▸ DATASET CONTENT:
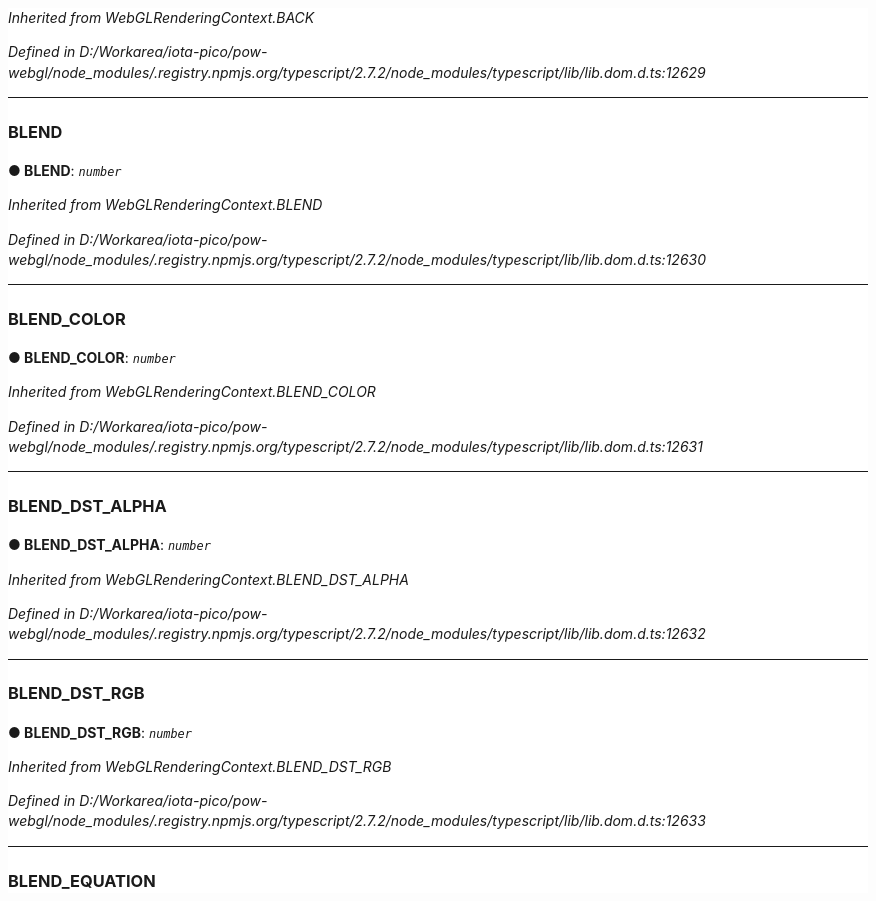 *Inherited from WebGLRenderingContext.BACK*

*Defined in D:/Workarea/iota-pico/pow-webgl/node_modules/.registry.npmjs.org/typescript/2.7.2/node_modules/typescript/lib/lib.dom.d.ts:12629*

___
<a id="blend"></a>

###  BLEND

**● BLEND**: *`number`*

*Inherited from WebGLRenderingContext.BLEND*

*Defined in D:/Workarea/iota-pico/pow-webgl/node_modules/.registry.npmjs.org/typescript/2.7.2/node_modules/typescript/lib/lib.dom.d.ts:12630*

___
<a id="blend_color"></a>

###  BLEND_COLOR

**● BLEND_COLOR**: *`number`*

*Inherited from WebGLRenderingContext.BLEND_COLOR*

*Defined in D:/Workarea/iota-pico/pow-webgl/node_modules/.registry.npmjs.org/typescript/2.7.2/node_modules/typescript/lib/lib.dom.d.ts:12631*

___
<a id="blend_dst_alpha"></a>

###  BLEND_DST_ALPHA

**● BLEND_DST_ALPHA**: *`number`*

*Inherited from WebGLRenderingContext.BLEND_DST_ALPHA*

*Defined in D:/Workarea/iota-pico/pow-webgl/node_modules/.registry.npmjs.org/typescript/2.7.2/node_modules/typescript/lib/lib.dom.d.ts:12632*

___
<a id="blend_dst_rgb"></a>

###  BLEND_DST_RGB

**● BLEND_DST_RGB**: *`number`*

*Inherited from WebGLRenderingContext.BLEND_DST_RGB*

*Defined in D:/Workarea/iota-pico/pow-webgl/node_modules/.registry.npmjs.org/typescript/2.7.2/node_modules/typescript/lib/lib.dom.d.ts:12633*

___
<a id="blend_equation"></a>

###  BLEND_EQUATION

▸ PROBLEM TO SOLVE:
Please go through the data above and copy each line containing the word "number".

▸ TASK SOLUTION:
**● BLEND**: *`number`*
**● BLEND_COLOR**: *`number`*
**● BLEND_DST_ALPHA**: *`number`*
**● BLEND_DST_RGB**: *`number`*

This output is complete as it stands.